*Work instruction*: Every line in the entries that holds "Parameters" should be identified and copied.

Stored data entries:
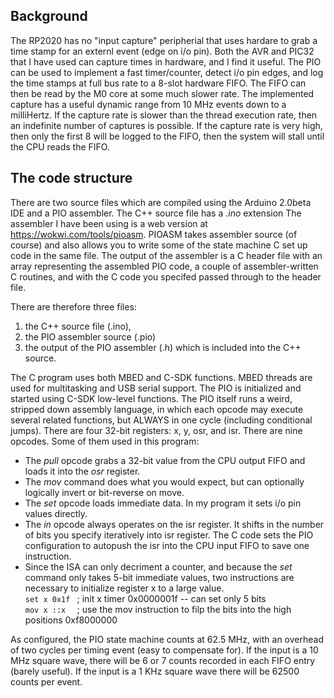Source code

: Background
----------
The RP2020 has no "input capture" peripherial that uses hardare to grab a time stamp for
an externl event (edge on i/o pin). Both the AVR and PIC32 that I have used can capture times
in hardware, and I find it useful.
The PIO can be used to implement a fast timer/counter,
detect i/o pin edges, and log the time stamps at full bus rate to a 8-slot hardware FIFO. The FIFO
can then be read by the M0 core at some much slower rate. The implemented capture has a useful dynamic range 
from 10 MHz events down to a milliHertz. If the capture rate is slower than the thread execution rate, then
an indefinite number of captures is possible. If the capture rate is very high, then only the first 8 will be logged to
the FIFO, then the system will stall until the CPU reads the FIFO.

The code structure
------------------
There are two source files which are compiled using the Arduino 2.0beta IDE and a PIO assembler.
The C++ source file has a *.ino* extension
The assembler I have been using is a web version at  https://wokwi.com/tools/pioasm. PIOASM takes 
assembler source (of course) and also allows you to write some of the state machine C set up code in the same file. 
The output of the assembler is a C header file with an array representing the assembled PIO code, 
a couple of assembler-written C routines, and with the C code you specifed passed through to the header file.

There are therefore three files:   
1. the C++ source file (.ino),   
1. the PIO assembler source (.pio)   
1. the output of the PIO assembler (.h) which is included into the C++ source.  

The C program uses both  MBED and
C-SDK functions. MBED threads are used for multitasking and USB serial support. The PIO is initialized
and started using C-SDK low-level functions. The PIO itself runs a weird, stripped down assembly language, in which
each opcode may execute several related functions, but ALWAYS in one cycle (including conditional jumps).
There are four 32-bit registers: x, y, osr, and isr.  There are nine opcodes. Some of them used in this program:
* The *pull* opcode grabs a 32-bit value from the CPU output FIFO and loads it into the *osr* register.  
* The *mov* command does what you would expect, but can optionally logically invert or bit-reverse on move.
* The *set* opcode loads immediate data. In my program it sets i/o pin values directly.     
* The *in* opcode always operates on the isr register. It shifts in the number of bits you specify iteratively
into isr register. The C code sets the PIO configuration to autopush the isr into the CPU input FIFO to save one instruction.
* Since the ISA can only decriment a counter, and because the *set* command only takes 5-bit immediate values, two instructions
are necessary to initialize register x to a large value.    
`set x 0x1f	`	; init x timer 0x0000001f -- can set only 5 bits  
`mov x ::x	`	; use the mov instruction to filp the bits into the high positions 0xf8000000  

As configured, the PIO state machine counts at 62.5 MHz, with an overhead of two cycles per timing event (easy to
compensate for). If the input is a 10 MHz square wave, there will be 6 or 7 counts recorded in each FIFO entry (barely
useful). If the input is a 1 KHz square wave there will be 62500 counts per event.
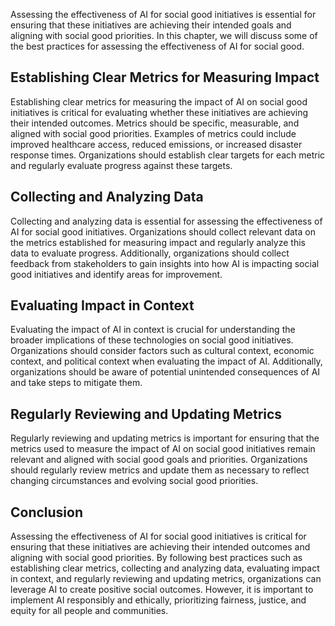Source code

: 

Assessing the effectiveness of AI for social good initiatives is essential for ensuring that these initiatives are achieving their intended goals and aligning with social good priorities. In this chapter, we will discuss some of the best practices for assessing the effectiveness of AI for social good.

Establishing Clear Metrics for Measuring Impact
-----------------------------------------------

Establishing clear metrics for measuring the impact of AI on social good initiatives is critical for evaluating whether these initiatives are achieving their intended outcomes. Metrics should be specific, measurable, and aligned with social good priorities. Examples of metrics could include improved healthcare access, reduced emissions, or increased disaster response times. Organizations should establish clear targets for each metric and regularly evaluate progress against these targets.

Collecting and Analyzing Data
-----------------------------

Collecting and analyzing data is essential for assessing the effectiveness of AI for social good initiatives. Organizations should collect relevant data on the metrics established for measuring impact and regularly analyze this data to evaluate progress. Additionally, organizations should collect feedback from stakeholders to gain insights into how AI is impacting social good initiatives and identify areas for improvement.

Evaluating Impact in Context
----------------------------

Evaluating the impact of AI in context is crucial for understanding the broader implications of these technologies on social good initiatives. Organizations should consider factors such as cultural context, economic context, and political context when evaluating the impact of AI. Additionally, organizations should be aware of potential unintended consequences of AI and take steps to mitigate them.

Regularly Reviewing and Updating Metrics
----------------------------------------

Regularly reviewing and updating metrics is important for ensuring that the metrics used to measure the impact of AI on social good initiatives remain relevant and aligned with social good goals and priorities. Organizations should regularly review metrics and update them as necessary to reflect changing circumstances and evolving social good priorities.

Conclusion
----------

Assessing the effectiveness of AI for social good initiatives is critical for ensuring that these initiatives are achieving their intended outcomes and aligning with social good priorities. By following best practices such as establishing clear metrics, collecting and analyzing data, evaluating impact in context, and regularly reviewing and updating metrics, organizations can leverage AI to create positive social outcomes. However, it is important to implement AI responsibly and ethically, prioritizing fairness, justice, and equity for all people and communities.
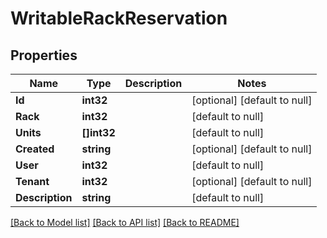 # WritableRackReservation

## Properties
Name | Type | Description | Notes
------------ | ------------- | ------------- | -------------
**Id** | **int32** |  | [optional] [default to null]
**Rack** | **int32** |  | [default to null]
**Units** | **[]int32** |  | [default to null]
**Created** | **string** |  | [optional] [default to null]
**User** | **int32** |  | [default to null]
**Tenant** | **int32** |  | [optional] [default to null]
**Description** | **string** |  | [default to null]

[[Back to Model list]](../README.md#documentation-for-models) [[Back to API list]](../README.md#documentation-for-api-endpoints) [[Back to README]](../README.md)


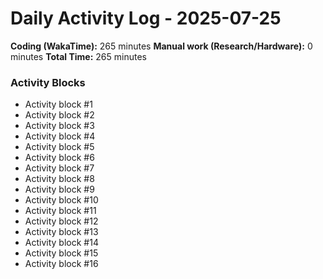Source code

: # Daily Activity Log - 2025-07-25

**Coding (WakaTime):** 265 minutes
**Manual work (Research/Hardware):** 0 minutes
**Total Time:** 265 minutes

### Activity Blocks
- Activity block #1
- Activity block #2
- Activity block #3
- Activity block #4
- Activity block #5
- Activity block #6
- Activity block #7
- Activity block #8
- Activity block #9
- Activity block #10
- Activity block #11
- Activity block #12
- Activity block #13
- Activity block #14
- Activity block #15
- Activity block #16
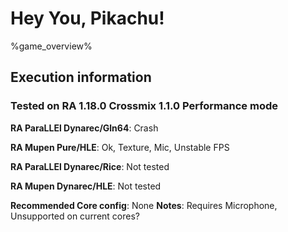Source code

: # Hey You, Pikachu! 

%game_overview%

## Execution information

### Tested on RA 1.18.0 Crossmix 1.1.0 Performance mode

**RA ParaLLEl Dynarec/Gln64**: Crash

**RA Mupen Pure/HLE**: Ok, Texture, Mic, Unstable FPS

**RA ParaLLEl Dynarec/Rice**: Not tested

**RA Mupen Dynarec/HLE**: Not tested

**Recommended Core config**: None
**Notes**: Requires Microphone, Unsupported on current cores?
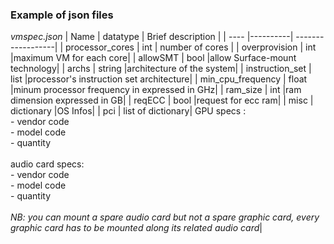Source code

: ### Example of json files

*vmspec.json*
| Name | datatype | Brief description | 
| ---- |----------| ------------------|
| processor_cores | int | number of cores |
| overprovision | int |maximum VM for each core|
| allowSMT | bool |allow Surface-mount technology|
| archs | string |architecture of the system|
| instruction_set | list |processor's instruction set architecture|
| min_cpu_frequency | float |minum processor frequency in expressed in GHz|
| ram_size | int |ram dimension expressed in GB|
| reqECC | bool |request for ecc ram|
| misc | dictionary |OS Infos|
| pci | list of dictionary| GPU specs :<br>- vendor code <br> - model code <br> - quantity <br><br> audio card specs: <br>- vendor code <br> - model code <br> - quantity <br><br> *NB: you can mount a spare audio card but not a spare graphic card, every graphic card has to be mounted along its related audio card*|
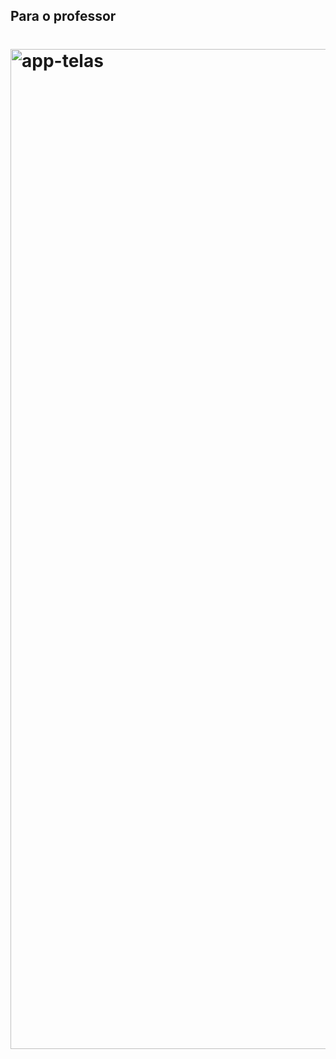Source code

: <h2>Para o professor</h2>

# <img width="720" height="1600" alt="app-telas" src="https://github.com/user-attachments/assets/2d548253-8ebd-4c35-bda4-8fee8661c73a" />
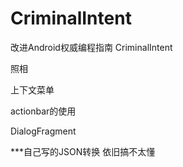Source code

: # CriminalIntent

改进Android权威编程指南 CriminalIntent  

照相

上下文菜单

actionbar的使用

DialogFragment

***自己写的JSON转换   依旧搞不太懂

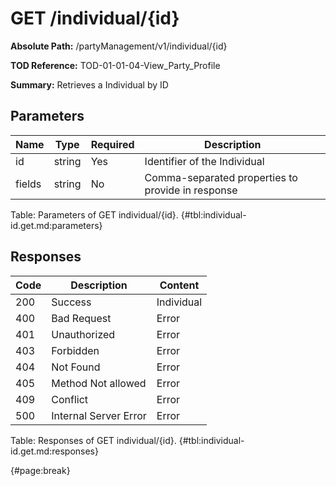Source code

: <!--
    ATTENTION: This file was generated via gradle!
               Do NOT manually edit this file! Any such changes will be overwritten!
-->

# GET /individual/{id}

**Absolute Path:** /partyManagement/v1/individual/{id}

**TOD Reference:** TOD-01-01-04-View_Party_Profile

**Summary:** Retrieves a Individual by ID

## Parameters

| Name | Type | Required | Description |
| ------ | ------ | --- | ------------ |
| id | string | Yes | Identifier of the Individual |
| fields | string | No | Comma-separated properties to provide in response |

Table: Parameters of GET individual/{id}. {#tbl:individual-id.get.md:parameters}

## Responses

| Code | Description | Content |
|------|-------------|---------|
| 200 | Success | Individual |
| 400 | Bad Request | Error |
| 401 | Unauthorized | Error |
| 403 | Forbidden | Error |
| 404 | Not Found | Error |
| 405 | Method Not allowed | Error |
| 409 | Conflict | Error |
| 500 | Internal Server Error | Error |

Table: Responses of GET individual/{id}. {#tbl:individual-id.get.md:responses}

{#page:break}
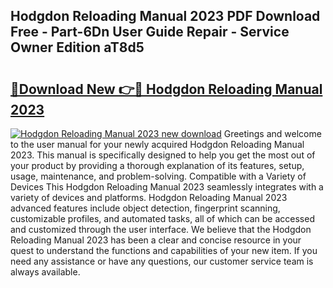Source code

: ## Hodgdon Reloading Manual 2023 PDF Download Free - Part-6Dn User Guide Repair - Service Owner Edition aT8d5

# <h2><a href="http://bc15255.oget.top/?id=Hodgdon+Reloading+Manual+2023">🔗Download New 👉🔴 Hodgdon Reloading Manual 2023</a></h2>

[![Hodgdon Reloading Manual 2023 new download](https://i.imgur.com/5g1atiW.png)](http://bc15255.oget.top/?id=Hodgdon+Reloading+Manual+2023)
Greetings and welcome to the user manual for your newly acquired Hodgdon Reloading Manual 2023. This manual is specifically designed to help you get the most out of your product by providing a thorough explanation of its features, setup, usage, maintenance, and problem-solving. Compatible with a Variety of Devices This Hodgdon Reloading Manual 2023 seamlessly integrates with a variety of devices and platforms. Hodgdon Reloading Manual 2023 advanced features include object detection, fingerprint scanning, customizable profiles, and automated tasks, all of which can be accessed and customized through the user interface. We believe that the Hodgdon Reloading Manual 2023 has been a clear and concise resource in your quest to understand the functions and capabilities of your new item. If you need any assistance or have any questions, our customer service team is always available.
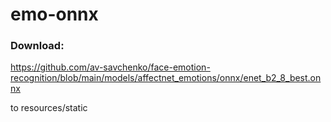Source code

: # emo-onnx


 ### Download: 
https://github.com/av-savchenko/face-emotion-recognition/blob/main/models/affectnet_emotions/onnx/enet_b2_8_best.onnx

to resources/static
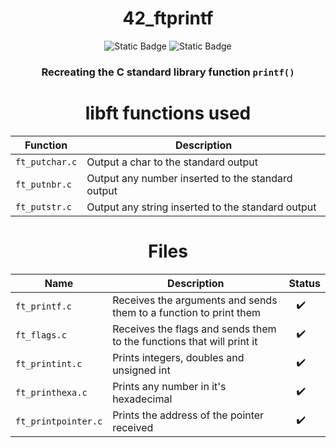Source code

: <div align="center">

# 42_ftprintf
![Static Badge](https://img.shields.io/badge/score-%3F%2F100-green?style=for-the-badge&labelColor=%2312263A&color=%2306BCC1)
![Static Badge](https://img.shields.io/badge/language-C-green?style=for-the-badge&labelColor=%2312263A&color=%2306BCC1)

### Recreating the C standard library function `printf()`

# libft functions used
Function | Description
--|--|
`ft_putchar.c` | Output a char to the standard output
`ft_putnbr.c` | Output any number inserted to the standard output
`ft_putstr.c` | Output any string inserted to the standard output

# Files
Name | Description | Status 
--|--|--
`ft_printf.c`| Receives the arguments and sends them to a function to print them | ⠀✔️
`ft_flags.c` | Receives the flags and sends them to the functions that will print it | ⠀✔️
`ft_printint.c` | Prints integers, doubles and unsigned int | ⠀✔️
`ft_printhexa.c` | Prints any number in it's hexadecimal | ⠀✔️
`ft_printpointer.c` | Prints the address of the pointer received | ⠀✔️ 

</div>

*Expected answer*:
## Parameters
Table: Parameters of GET individual/{id}. {#tbl:individual-id.get.md:parameters}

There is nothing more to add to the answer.